2) On reflection though, €35k (€17k each) compensation after being forced to sell a property which in turn contributes to insolvency doesn't seem much.

Part of the reason as to why we are reluctant to appeal is that they may turnaround and say the 140k is incorrect and revise that down significantly.

Does anyone here know as to whether we should appeal this payout? Or what kind pf payout has anyone else gotten in similar circumstances? (Feel free to PM me if you are not comfortable giving out figures here)


----------



## RedOnion (9 Mar 2019)

zxcvbnm said:


> Both were v similar sized mortgages ad similarl


Were they both BTL at all times, or was 1 possibly considered a PPR? They might have assumed it was on calculation.
Would you actually have been able to service principal payments even if it had been tracker rate?


----------



## zxcvbnm (9 Mar 2019)

RedOnion said:


> Were they both BTL at all times, or was 1 possibly considered a PPR? They might have assumed it was on calculation.
> Would you actually have been able to service principal payments even if it had been tracker rate?
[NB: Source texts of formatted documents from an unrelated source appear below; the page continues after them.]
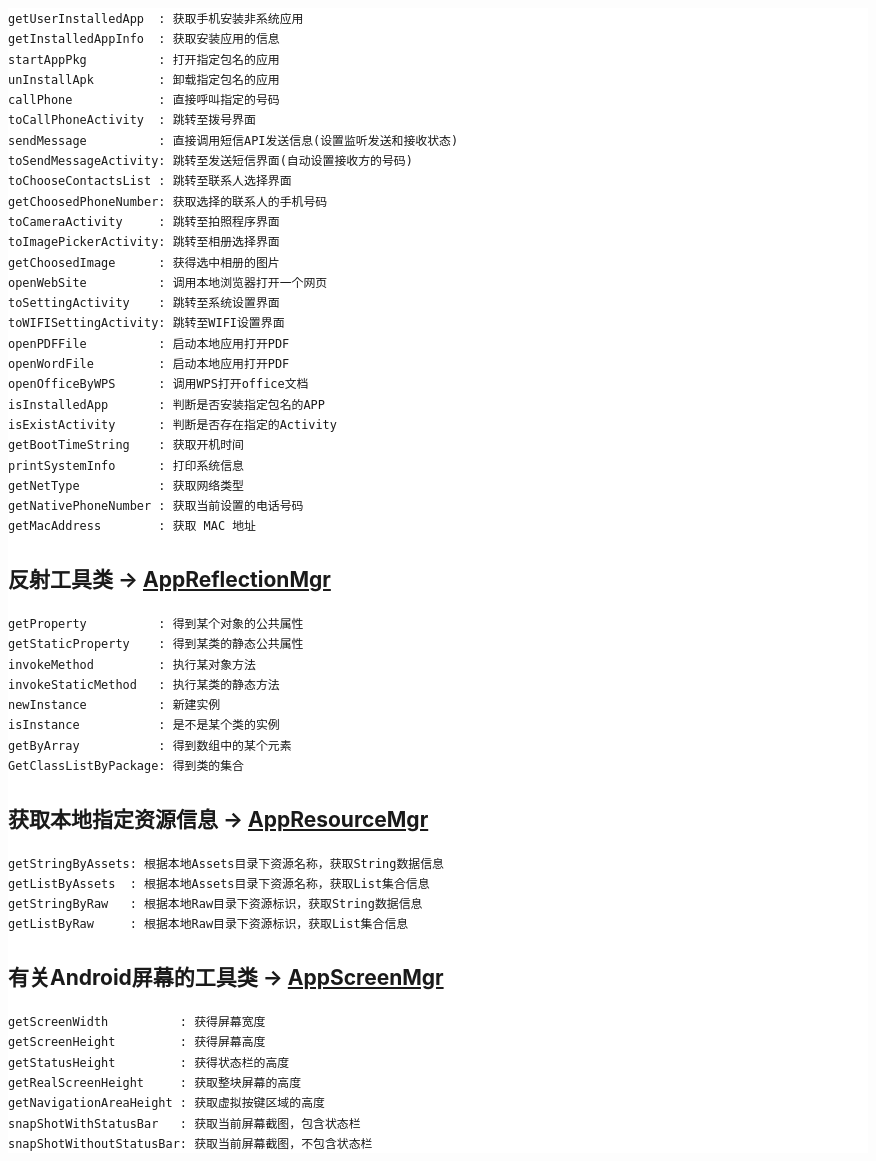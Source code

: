     getUserInstalledApp  : 获取手机安装非系统应用
    getInstalledAppInfo  : 获取安装应用的信息
    startAppPkg          : 打开指定包名的应用
    unInstallApk         : 卸载指定包名的应用
    callPhone            : 直接呼叫指定的号码
    toCallPhoneActivity  : 跳转至拨号界面
    sendMessage          : 直接调用短信API发送信息(设置监听发送和接收状态)
    toSendMessageActivity: 跳转至发送短信界面(自动设置接收方的号码)
    toChooseContactsList : 跳转至联系人选择界面
    getChoosedPhoneNumber: 获取选择的联系人的手机号码
    toCameraActivity     : 跳转至拍照程序界面
    toImagePickerActivity: 跳转至相册选择界面
    getChoosedImage      : 获得选中相册的图片
    openWebSite          : 调用本地浏览器打开一个网页
    toSettingActivity    : 跳转至系统设置界面
    toWIFISettingActivity: 跳转至WIFI设置界面
    openPDFFile          : 启动本地应用打开PDF
    openWordFile         : 启动本地应用打开PDF
    openOfficeByWPS      : 调用WPS打开office文档
    isInstalledApp       : 判断是否安装指定包名的APP
    isExistActivity      : 判断是否存在指定的Activity
    getBootTimeString    : 获取开机时间
    printSystemInfo      : 打印系统信息
    getNetType           : 获取网络类型
    getNativePhoneNumber : 获取当前设置的电话号码
    getMacAddress        : 获取 MAC 地址
## 反射工具类 → [AppReflectionMgr](https://github.com/AbrahamCaiJin/CommonUtilLibrary/blob/master/CommonUtil/src/main/java/com/jingewenku/abrahamcaijin/commonutil/AppReflectionMgr.java)
    getProperty          : 得到某个对象的公共属性
    getStaticProperty    : 得到某类的静态公共属性
    invokeMethod         : 执行某对象方法
    invokeStaticMethod   : 执行某类的静态方法
    newInstance          : 新建实例
    isInstance           : 是不是某个类的实例
    getByArray           : 得到数组中的某个元素
    GetClassListByPackage: 得到类的集合
## 获取本地指定资源信息 → [AppResourceMgr](https://github.com/AbrahamCaiJin/CommonUtilLibrary/blob/master/CommonUtil/src/main/java/com/jingewenku/abrahamcaijin/commonutil/AppResourceMgr.java)
    getStringByAssets: 根据本地Assets目录下资源名称，获取String数据信息
    getListByAssets  : 根据本地Assets目录下资源名称，获取List集合信息
    getStringByRaw   : 根据本地Raw目录下资源标识，获取String数据信息
    getListByRaw     : 根据本地Raw目录下资源标识，获取List集合信息
## 有关Android屏幕的工具类 → [AppScreenMgr](https://github.com/AbrahamCaiJin/CommonUtilLibrary/blob/master/CommonUtil/src/main/java/com/jingewenku/abrahamcaijin/commonutil/AppScreenMgr.java)
    getScreenWidth          : 获得屏幕宽度
    getScreenHeight         : 获得屏幕高度
    getStatusHeight         : 获得状态栏的高度
    getRealScreenHeight     : 获取整块屏幕的高度
    getNavigationAreaHeight : 获取虚拟按键区域的高度
    snapShotWithStatusBar   : 获取当前屏幕截图，包含状态栏
    snapShotWithoutStatusBar: 获取当前屏幕截图，不包含状态栏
They were both buy to lets. In fact - i've just looked at the letters again and part of the c. €35k compensation included exactly 25k compensation in recognition the property may not have been sold. (So in effect we got 12.5k each in compensation for forced sale of property resulting in insolvency. Hmmmm..)
But for the 140k one, aside from the usual stuff such as 15% compensation etc, it gives a different sentence re compensation whereby it states

"...compensation for our failure at 11.00% of the interest overcharged….*or an appropriate minimum amount*" (Note it doesn't explicitly state it is due to forced sale of property - unlike the letter for the other property.
So it is quite vague by stating "or an appropriate minimum".

Nonetheless, there is quite the discrepancy between the 2 properties compensation given that to me they seem identical cases.

As to whether I would have been able to service principle payments had it been tracker is difficult for me to say. They were sold 5 years ago now. And there was also 2 other properties involved which we own individually. The tracker issue was at the very least a significant contributing reason for the forced sale. (And that's before you take into account we both went insolvent)

That is why I'm enquiring as to what kind of payouts other people got. If this is the norm then presumably there is no point in us appealing. But if this is way less than everyone else in a similar scenarios then I should consider appealing.

Or does anyone know if there is an advisor out there I could consult which would have an idea as to whether this payout is acceptable?


----------



## moneymakeover (9 Mar 2019)

Padraic Kissane


----------



## SaySomething (9 Mar 2019)

zxcvbnm said:


> Part of the reason as to why we are reluctant to appeal is that they may turnaround and say the 140k is incorrect and revise that down significantly.
> 
> Does anyone here know as to whether we should appeal this payout? Or what kind pf payout has anyone else gotten in similar circumstances? (Feel free to PM me if you are not comfortable giving out figures here)



Under the terms of the tracker examination the original redress payment cannot be tampered with. The appeals panel cannot award a lesser amount than what you’ve already received. 

Appeal anyway. It’s a so called “free bite of the cherry” and you can’t receive any less. There’s nothing to lose.


----------